Quanto ao paralelismo com aquilo que se passa na Marinha e na Força Aérea, só o desconhecimento das especificidades dos ramos pode justificar tal raciocínio. Se as Forças Armadas existem para garantir a defesa do país, há uma característica ímpar que distingue o Exército dos outros ramos – a sua territorialidade. De facto, o «território» da Marinha é o mar territorial, ou do teatro de operações onde é utilizada e estende-se pelo espaço marítimo para além dele. O «território» da Força Aérea é o espaço acima do território ou do teatro de operações onde é empregue, e também a sua acção se estende pelo espaço aéreo envolvente. Além disso, a Marinha e a Força Aérea dispõem de um número relativamente reduzido de importantes meios de combate muito sofisticados com armas que são utilizadas pelas respectivas guarnições, sendo portanto escasso o pessoal que as utiliza para que se atinjam níveis elevados de eficiência e eficácia. Contrariamente, o Exército, dispondo embora de alguns meios sofisticados, desenvolve a sua acção principal com o combatente singular e sendo o único ramo que tem capacidade para conquistar e ocupar o território e controlar populações, necessita de muito mais pessoal. Por estas razões, a Marinha e a Força Aérea têm um dispositivo em tempo de paz com um número reduzido de bases e instalações que podem ser eficazmente comandadas e controladas pelos comandantes dos respectivos ramos.

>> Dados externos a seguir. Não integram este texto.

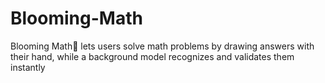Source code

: # Blooming-Math
Blooming Math🌸 lets users solve math problems by drawing answers with their hand, while a background model recognizes and validates them instantly
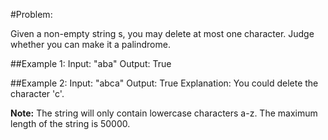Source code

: #Problem:

Given a non-empty string s, you may delete at most one character. Judge whether you can make it a palindrome.

##Example 1:
	Input: "aba"
	Output: True

##Example 2:
	Input: "abca"
	Output: True
	Explanation: You could delete the character 'c'.
	
**Note:**
The string will only contain lowercase characters a-z. The maximum length of the string is 50000.
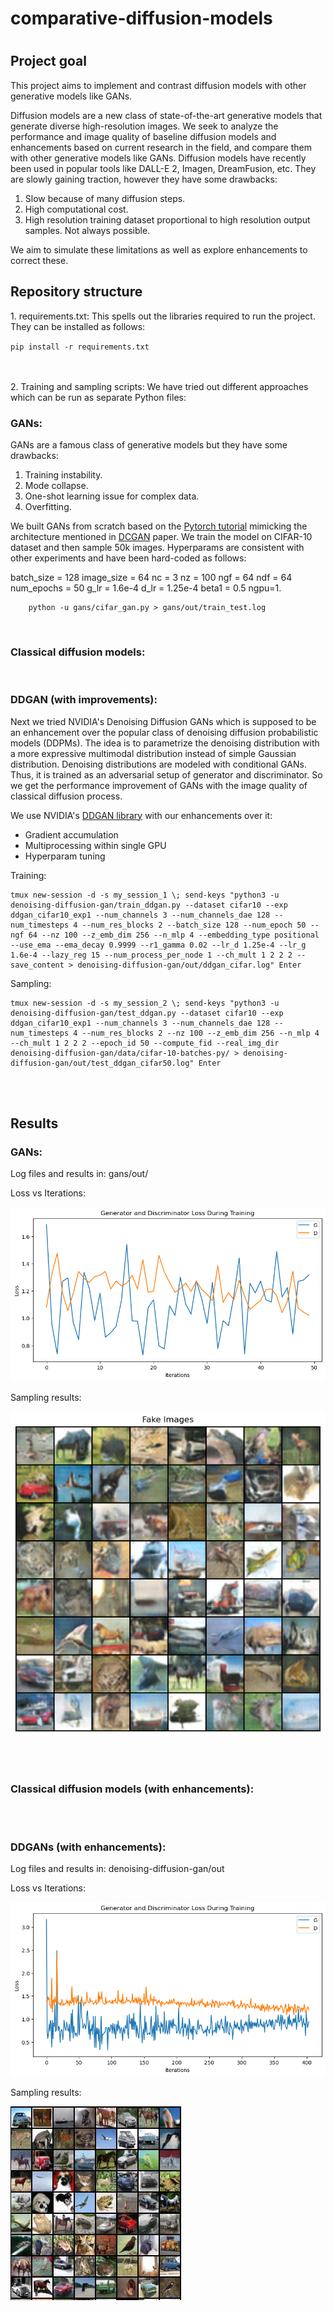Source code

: <h1>comparative-diffusion-models<h1>

<h2>Project goal</h2>
This project aims to implement and contrast diffusion models with other generative models like GANs.

Diffusion models are a new class of state-of-the-art generative models that generate 
diverse high-resolution images. We seek to analyze the performance and image quality of 
baseline diffusion models and enhancements based on current research in the field, and compare them
with other generative models like GANs. Diffusion models have recently been used in popular tools like 
DALL-E 2, Imagen, DreamFusion, etc. They are slowly gaining traction, however they have some drawbacks:

1. Slow because of many diffusion steps.
2. High computational cost.
3. High resolution training dataset proportional to high resolution output samples. Not always possible.

We aim to simulate these limitations as well as explore enhancements to correct these.


<h2>Repository structure</h2>
1. requirements.txt: This spells out the libraries required to run the project. They can be installed as follows:
   
   `pip install -r requirements.txt`

<br></br>
2. Training and sampling scripts: We have tried out different approaches which can be run as separate Python files:
<br>
    <h3>GANs:</h3>

   GANs are a famous class of generative models but they have some drawbacks:
   1. Training instability. 
   2. Mode collapse. 
   3. One-shot learning issue for complex data. 
   4. Overfitting.

   We built GANs from scratch based on the [Pytorch tutorial](https://pytorch.org/tutorials/beginner/dcgan_faces_tutorial.html) mimicking the architecture mentioned in 
[DCGAN](https://arxiv.org/abs/1511.06434) paper. We train the model on CIFAR-10 dataset and then 
sample 50k images. Hyperparams are consistent with other experiments and have been hard-coded as follows:
    
   batch_size = 128
   image_size = 64
   nc = 3
   nz = 100
   ngf = 64
   ndf = 64
   num_epochs = 50
   g_lr = 1.6e-4
   d_lr = 1.25e-4
   beta1 = 0.5
   ngpu=1.


        python -u gans/cifar_gan.py > gans/out/train_test.log
<br>
    <h3>Classical diffusion models:</h3>


<br>
    <h3>DDGAN (with improvements):</h3>
    Next we tried NVIDIA's Denoising Diffusion GANs which is supposed to be an enhancement over the
    popular class of denoising diffusion probabilistic models (DDPMs). The idea is to parametrize the 
denoising distribution with a more expressive multimodal distribution instead of simple Gaussian 
distribution. Denoising distributions are modeled with conditional GANs. Thus, it is trained as an 
adversarial setup of generator and discriminator. So we get the performance improvement of GANs with the image
quality of classical diffusion process.

We use NVIDIA's [DDGAN library](https://github.com/NVlabs/denoising-diffusion-gan) with our enhancements over it:
* Gradient accumulation
* Multiprocessing within single GPU
* Hyperparam tuning

Training:

    tmux new-session -d -s my_session_1 \; send-keys "python3 -u denoising-diffusion-gan/train_ddgan.py --dataset cifar10 --exp ddgan_cifar10_exp1 --num_channels 3 --num_channels_dae 128 --num_timesteps 4 --num_res_blocks 2 --batch_size 128 --num_epoch 50 --ngf 64 --nz 100 --z_emb_dim 256 --n_mlp 4 --embedding_type positional --use_ema --ema_decay 0.9999 --r1_gamma 0.02 --lr_d 1.25e-4 --lr_g 1.6e-4 --lazy_reg 15 --num_process_per_node 1 --ch_mult 1 2 2 2 --save_content > denoising-diffusion-gan/out/ddgan_cifar.log" Enter

Sampling:
    
    tmux new-session -d -s my_session_2 \; send-keys "python3 -u denoising-diffusion-gan/test_ddgan.py --dataset cifar10 --exp ddgan_cifar10_exp1 --num_channels 3 --num_channels_dae 128 --num_timesteps 4 --num_res_blocks 2 --nz 100 --z_emb_dim 256 --n_mlp 4 --ch_mult 1 2 2 2 --epoch_id 50 --compute_fid --real_img_dir denoising-diffusion-gan/data/cifar-10-batches-py/ > denoising-diffusion-gan/out/test_ddgan_cifar50.log" Enter

<br></br>
<h2>Results</h2>

<h3>GANs:</h3>

   Log files and results in: gans/out/

   Loss vs Iterations:

   ![Loss vs Iterations](gans/out/loss.png "Loss vs Iterations")

   Sampling results:

   ![Sampling results](gans/out/generated_images.png "Sampling results")

<br></br>
<h3>Classical diffusion models (with enhancements):</h3>


<br></br>
<h3>DDGANs (with enhancements):</h3>
   Log files and results in: denoising-diffusion-gan/out

   Loss vs Iterations:

   ![Loss vs Iterations](denoising-diffusion-gan/out/loss.png "Loss vs Iterations")

   Sampling results:

   ![Sampling results](denoising-diffusion-gan/out/samples_cifar10.jpeg "Sampling results")
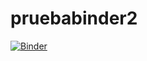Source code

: # pruebabinder2
[![Binder](https://mybinder.org/badge_logo.svg)](https://mybinder.org/v2/gh/AriasCallejas/pruebabinder2/tree/main/binder/HEAD)
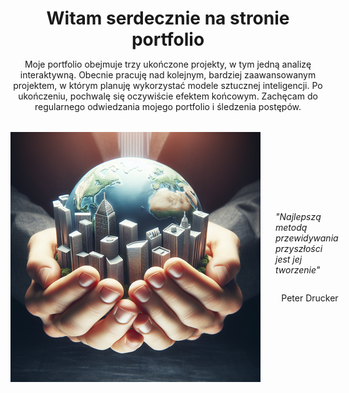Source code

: <header style="margin-bottom: 2rem">
    <h1 style="margin-bottom: 0">Witam serdecznie na stronie portfolio</h1>
    <p>Moje portfolio obejmuje trzy ukończone projekty, w tym jedną analizę interaktywną. Obecnie pracuję nad kolejnym, bardziej zaawansowanym projektem, w którym planuję wykorzystać modele sztucznej inteligencji. Po ukończeniu, pochwalę się oczywiście efektem końcowym. Zachęcam do regularnego odwiedzania mojego portfolio i śledzenia postępów.</p>
</header>
<div style="display: flex">
    <img src='tworzenie_przyszlosci400x400.png' alt='Tworzenie przyszłości'>
    <div style="display: flex; flex-direction: column; margin-left: 1.5rem; justify-content: center">
        <p><em>"Najlepszą metodą przewidywania przyszłości jest jej tworzenie"</em></p>
        <p style="text-align: right">Peter Drucker</p>
    </div>
</div>

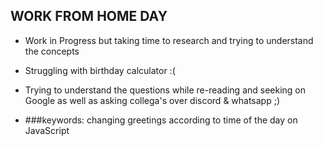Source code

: ## WORK FROM HOME DAY

- Work in Progress but taking time to research and trying to understand the concepts 
- Struggling with birthday calculator :(

- Trying to understand the questions while re-reading and seeking on Google as well as asking collega's over discord & whatsapp ;)
- ###keywords: changing greetings according to time of the day on JavaScript


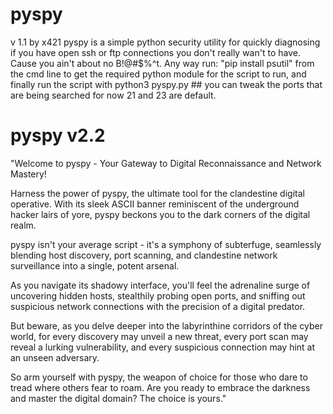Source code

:  # pyspy
 v 1.1 by x421
pyspy is a simple python security utility for quickly diagnosing if you have open ssh or ftp connections you don't really wan't to have. Cause you ain't about no B!@#$%^t. Any way run: "pip install psutil" from the cmd line to get the required python module for the script to run, and finally run the script with python3 pyspy.py ## you can tweak the ports that are being searched for now 21 and 23 are default. 

# pyspy v2.2

"Welcome to pyspy - Your Gateway to Digital Reconnaissance and Network Mastery!

Harness the power of pyspy, the ultimate tool for the clandestine digital operative. With its sleek ASCII banner reminiscent of the underground hacker lairs of yore, pyspy beckons you to the dark corners of the digital realm.

pyspy isn't your average script - it's a symphony of subterfuge, seamlessly blending host discovery, port scanning, and clandestine network surveillance into a single, potent arsenal.

As you navigate its shadowy interface, you'll feel the adrenaline surge of uncovering hidden hosts, stealthily probing open ports, and sniffing out suspicious network connections with the precision of a digital predator.

But beware, as you delve deeper into the labyrinthine corridors of the cyber world, for every discovery may unveil a new threat, every port scan may reveal a lurking vulnerability, and every suspicious connection may hint at an unseen adversary.

So arm yourself with pyspy, the weapon of choice for those who dare to tread where others fear to roam. Are you ready to embrace the darkness and master the digital domain? The choice is yours."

Diferentemente, o Exército em função do quantitativo de pessoal de que necessita, tem que dispor de número elevado de unidades subordinadas que estão implantadas em todo o território nacional. Este dispositivo, ocupando todo o espaço territorial português, dá-lhe também algumas características únicas: a proximidade com a população fortalece a ligação Exército-Nação e Nação e Defesa; a ligação entre a população é factor de conhecimento das Forças Armadas e até estimula o recrutamento; a proximidade com as autoridades civis e organizações locais facilita a intervenção do Exército em situações de crise e catástrofe; a vantagem de dispor de meios de dissuasão e até de intervenção em ameaças que surjam nessas áreas, do terrorismo a situações de crise; dispõe de instalações que facilitam o crescimento por mobilização; a proximidade de pontos sensíveis que podem necessitar de uma atenção especial.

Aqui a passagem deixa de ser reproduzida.